Librerías
Como las plazas, los parques y algunas esquinas, como los viejos cafés, también las librerías pueden ser lugares de la memoria. Buen lugar para quedar con los amigos, refugio ideal para robar unos minutos al ajetreo diario o desvío recurrente para el paseante que deambula sin más, en la mente del lector las librerías suelen también quedar adheridas a todo aquel material simbólico -imágenes, recuerdos, evocaciones, ideas de orden o jerarquía, etcétera- que genera el acto de leer. Y como tantos otros espacios semipúblicos y semiprivados que constituyen las ciudades que efectivamente habitamos -aquellos 'apartamentos de alquiler amueblados de recuerdos' de los que hablaba Michel de Certeau-, también las librerías son organismos vivos en permanente transformación. Algunas se adaptan y encuentran el pulso urbano adecuado al momento, otras por el contrario languidecen o, mejor, cambian justamente porque permanecen inmutables mientras la ciudad cambia. Y cuando esto sucede y algunas acaban por cerrar sus puertas como ha sucedido recientemente en Barcelona, es natural oír lamentos llenos de nostalgia.
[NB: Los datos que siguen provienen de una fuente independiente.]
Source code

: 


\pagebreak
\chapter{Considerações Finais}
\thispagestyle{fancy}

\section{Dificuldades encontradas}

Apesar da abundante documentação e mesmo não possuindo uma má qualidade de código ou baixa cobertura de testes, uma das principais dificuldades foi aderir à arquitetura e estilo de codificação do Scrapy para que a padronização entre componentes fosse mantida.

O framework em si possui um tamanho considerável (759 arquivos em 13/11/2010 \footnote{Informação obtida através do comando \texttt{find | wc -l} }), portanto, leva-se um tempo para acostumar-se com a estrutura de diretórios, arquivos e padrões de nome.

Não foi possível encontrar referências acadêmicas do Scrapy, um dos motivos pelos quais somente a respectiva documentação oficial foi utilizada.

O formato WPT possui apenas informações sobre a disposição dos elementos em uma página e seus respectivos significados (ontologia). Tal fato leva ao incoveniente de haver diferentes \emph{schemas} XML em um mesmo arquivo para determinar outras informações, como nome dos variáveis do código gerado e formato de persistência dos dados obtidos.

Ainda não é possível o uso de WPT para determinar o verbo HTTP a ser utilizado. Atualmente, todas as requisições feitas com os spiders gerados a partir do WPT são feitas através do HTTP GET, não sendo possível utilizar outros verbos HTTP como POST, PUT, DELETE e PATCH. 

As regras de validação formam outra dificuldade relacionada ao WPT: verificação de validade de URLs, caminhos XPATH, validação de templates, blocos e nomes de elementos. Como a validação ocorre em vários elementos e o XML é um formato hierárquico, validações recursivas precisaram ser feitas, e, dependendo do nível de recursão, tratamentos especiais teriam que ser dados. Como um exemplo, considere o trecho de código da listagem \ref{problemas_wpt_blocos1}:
Con el cierre de Cinc d'Oros y de la Librería Francesa, parece que de pronto nos hayamos dado cuenta de que en los últimos cinco años la ciudad ha perdido media docena de librerías; ello ha sugerido a algunos la idea de una extinción irremediable de las librerías independientes, sustituidas a pasos agigantados por las grandes cadenas o los llamados 'espacios multi-ocio' siguiendo la pauta de una transformación casi consumada en los países anglosajones. Y es entonces cuando la nostalgia puede desplazarse hasta convertirse una verdadera exaltación de lo que se nos presenta, sin las debidas precauciones, como único modelo posible, pasando del diagnóstico al pronóstico.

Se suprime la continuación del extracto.